NYC Menu Labeling Law – Enforceable?

NYC just announced that its revised calorie labeling rule for food service establishments will take effect on May 22, 2017, and will begin being enforced with notices of violation subject to fines on August 21, 2017.  This pre-dates the recently re-delayed effective date for federal menu labeling of May 7, 2018.   

The NYC rule, like FDA’s federal rule, essentially requires:

  • Calorie labeling for standard menu items of restaurant-type food, including, multiple-serving menu items, combination meals with choices, self-service food, food on display, and menu items with a choice of toppings;
  • Having comprehensive nutrition information on-site and providing the information to anyone who requests to see it; and
  • Inclusion of two new nutrition statements on menus and menu boards, specifically :
    • “2,000 calories a day is used for general nutrition advice, but calorie needs vary.”
    • “Additional nutritional information available upon request.”

Nevertheless, the NYC and federal rules are distinct inasmuch as a “covered establishment” in NYC means an establishment that is part of a chain with 15 or more locations nationally, whereas the federal rule applies to a chain with 20 or more locations nationally.  May the NYC rule apply to smaller chains?

Federal menu labeling is provided for statutorily by FFDCA § 403(q)(5)(H) (codified at 21 U.S.C. §343(q)(5)(H)).  Section 747 of the Consolidated Appropriations Act, 2016 (Pub.

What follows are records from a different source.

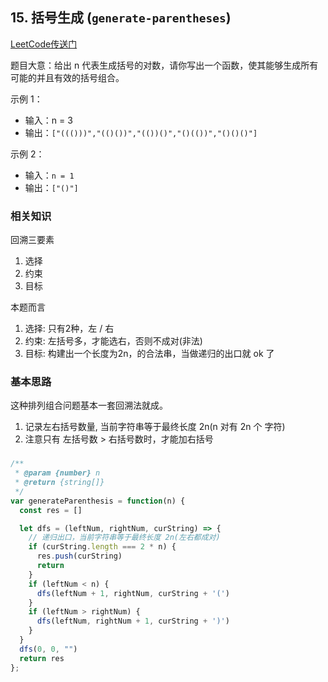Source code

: ## 15. 括号生成 (`generate-parentheses`)

[LeetCode传送门](https://leetcode-cn.com/problems/generate-parentheses/)

题目大意：给出 n 代表生成括号的对数，请你写出一个函数，使其能够生成所有可能的并且有效的括号组合。

示例 1：
* 输入：n = 3
* 输出：`["((()))","(()())","(())()","()(())","()()()"]`

示例 2：
* 输入：`n = 1`
* 输出：`["()"]`


### 相关知识

回溯三要素

1. 选择
2. 约束
3. 目标

本题而言

1. 选择: 只有2种，左 / 右
2. 约束: 左括号多，才能选右，否则不成对(非法)
3. 目标: 构建出一个长度为2n，的合法串，当做递归的出口就 ok 了

### 基本思路
这种排列组合问题基本一套回溯法就成。

1. 记录左右括号数量, 当前字符串等于最终长度 2n(n 对有 2n 个 字符)
2. 注意只有 左括号数 > 右括号数时，才能加右括号

###
```JavaScript
/**
 * @param {number} n
 * @return {string[]}
 */
var generateParenthesis = function(n) {
  const res = []

  let dfs = (leftNum, rightNum, curString) => {
    // 递归出口，当前字符串等于最终长度 2n(左右都成对)
    if (curString.length === 2 * n) {
      res.push(curString)
      return
    }
    if (leftNum < n) {
      dfs(leftNum + 1, rightNum, curString + '(')
    }
    if (leftNum > rightNum) {
      dfs(leftNum, rightNum + 1, curString + ')')
    }
  }
  dfs(0, 0, "")
  return res
};

```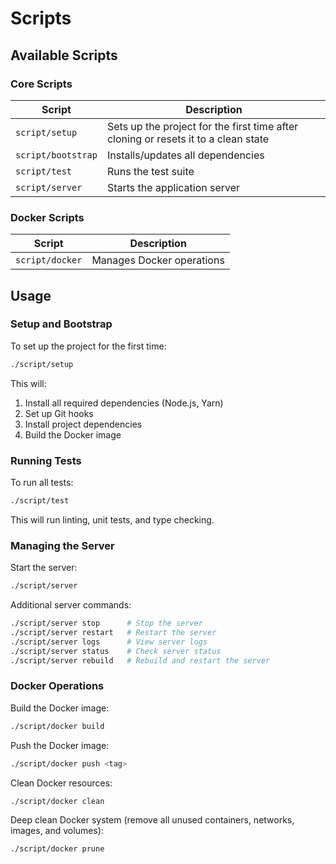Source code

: # Scripts

## Available Scripts

### Core Scripts

| Script             | Description                                                                        |
| ------------------ | ---------------------------------------------------------------------------------- |
| `script/setup`     | Sets up the project for the first time after cloning or resets it to a clean state |
| `script/bootstrap` | Installs/updates all dependencies                                                  |
| `script/test`      | Runs the test suite                                                                |
| `script/server`    | Starts the application server                                                      |

### Docker Scripts

| Script          | Description               |
| --------------- | ------------------------- |
| `script/docker` | Manages Docker operations |

## Usage

### Setup and Bootstrap

To set up the project for the first time:

```bash
./script/setup
```

This will:

1. Install all required dependencies (Node.js, Yarn)
2. Set up Git hooks
3. Install project dependencies
4. Build the Docker image

### Running Tests

To run all tests:

```bash
./script/test
```

This will run linting, unit tests, and type checking.

### Managing the Server

Start the server:

```bash
./script/server
```

Additional server commands:

```bash
./script/server stop      # Stop the server
./script/server restart   # Restart the server
./script/server logs      # View server logs
./script/server status    # Check server status
./script/server rebuild   # Rebuild and restart the server
```

### Docker Operations

Build the Docker image:

```bash
./script/docker build
```

Push the Docker image:

```bash
./script/docker push <tag>
```

Clean Docker resources:

```bash
./script/docker clean
```

Deep clean Docker system (remove all unused containers, networks, images, and volumes):

```bash
./script/docker prune
```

L. 114–113), which originally delayed menu labeling implementation, in effect, delayed only any funding for enforcement of FDA’s 12/01/2014 final rule on menu labeling (§ 101.11) until May 5, 2017.  The Act did not amend/alter §343(q)(5)(H). 

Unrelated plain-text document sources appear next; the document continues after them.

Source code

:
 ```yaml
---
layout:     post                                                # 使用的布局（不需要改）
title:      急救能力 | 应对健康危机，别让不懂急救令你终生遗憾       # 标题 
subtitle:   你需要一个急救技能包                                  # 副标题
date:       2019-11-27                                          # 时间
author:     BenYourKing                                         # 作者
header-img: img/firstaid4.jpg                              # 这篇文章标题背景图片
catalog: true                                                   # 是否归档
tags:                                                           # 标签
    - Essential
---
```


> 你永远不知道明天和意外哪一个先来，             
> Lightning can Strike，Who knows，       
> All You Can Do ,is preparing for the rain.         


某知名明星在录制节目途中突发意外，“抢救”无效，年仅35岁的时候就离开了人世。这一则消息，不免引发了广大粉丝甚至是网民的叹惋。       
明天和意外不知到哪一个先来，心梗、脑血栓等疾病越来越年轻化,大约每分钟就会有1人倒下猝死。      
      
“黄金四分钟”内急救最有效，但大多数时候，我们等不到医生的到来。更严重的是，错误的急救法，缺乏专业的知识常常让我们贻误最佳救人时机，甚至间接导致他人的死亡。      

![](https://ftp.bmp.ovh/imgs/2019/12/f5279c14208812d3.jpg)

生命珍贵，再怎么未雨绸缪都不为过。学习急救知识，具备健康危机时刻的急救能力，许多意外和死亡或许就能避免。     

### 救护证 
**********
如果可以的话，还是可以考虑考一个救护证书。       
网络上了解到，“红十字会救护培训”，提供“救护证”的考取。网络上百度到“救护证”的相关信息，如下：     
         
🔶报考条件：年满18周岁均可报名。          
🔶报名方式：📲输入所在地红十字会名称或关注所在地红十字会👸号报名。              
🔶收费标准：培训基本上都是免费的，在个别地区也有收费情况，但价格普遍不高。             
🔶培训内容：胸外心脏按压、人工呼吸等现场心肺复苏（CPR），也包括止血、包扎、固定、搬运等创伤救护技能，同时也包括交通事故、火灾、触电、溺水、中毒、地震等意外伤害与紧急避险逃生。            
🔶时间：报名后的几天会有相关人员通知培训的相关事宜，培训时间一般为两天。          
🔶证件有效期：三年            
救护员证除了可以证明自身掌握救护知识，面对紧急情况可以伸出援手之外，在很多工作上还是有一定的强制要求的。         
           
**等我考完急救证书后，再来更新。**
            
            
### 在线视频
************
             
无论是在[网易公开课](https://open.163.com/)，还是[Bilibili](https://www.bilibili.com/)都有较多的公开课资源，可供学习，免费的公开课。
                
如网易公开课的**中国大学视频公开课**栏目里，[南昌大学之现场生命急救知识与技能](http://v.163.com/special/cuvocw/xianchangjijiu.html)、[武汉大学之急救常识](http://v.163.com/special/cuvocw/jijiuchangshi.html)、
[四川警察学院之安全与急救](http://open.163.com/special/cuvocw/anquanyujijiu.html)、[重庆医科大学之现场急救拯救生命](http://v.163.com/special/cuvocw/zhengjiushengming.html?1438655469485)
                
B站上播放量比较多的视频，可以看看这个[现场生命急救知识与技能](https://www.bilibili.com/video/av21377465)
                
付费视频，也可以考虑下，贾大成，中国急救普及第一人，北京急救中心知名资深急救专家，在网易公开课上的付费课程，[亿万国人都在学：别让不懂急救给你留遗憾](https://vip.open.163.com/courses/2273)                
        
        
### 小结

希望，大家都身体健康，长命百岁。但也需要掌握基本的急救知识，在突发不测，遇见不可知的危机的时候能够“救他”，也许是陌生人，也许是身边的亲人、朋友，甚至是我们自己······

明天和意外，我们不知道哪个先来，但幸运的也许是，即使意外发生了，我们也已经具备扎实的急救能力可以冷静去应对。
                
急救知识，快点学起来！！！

FFDCA § 403A(a)(4) provides:

(a) … no State or political subdivision of a State may directly or indirectly establish under any authority or continue in effect as to any food in interstate commerce—  

* * *

(4) any requirement for nutrition labeling of food that is not identical to the requirement of section 343(q) of this title, except that this paragraph does not apply to food that is offered for sale in a restaurant or similar retail food establishment that is not part of a chain with 20 or more locations doing business under the same name (regardless of the type of ownership of the locations) and offering for sale substantially the same menu items unless such restaurant or similar retail food establishment complies with the voluntary provision of nutrition information requirements under section 343(q)(5)(H)(ix) of this title ….

21 U.S.C. §343-1(a)(4).

Pursuant to this FFDCA national uniformity provision, it appears that State/local nutrition labeling laws not identical to §343(q)(5)(H) — which the NYC rule is not, at least with respect to covered establishments — already are preempted. 

This being the case, at a minimum, NYC conceivably could be halted from applying its menu labeling rule to any food service establishment that is part of a chain with fewer than 20 locations nationally.  At most, a court could halt the NYC rule from being enforced at all.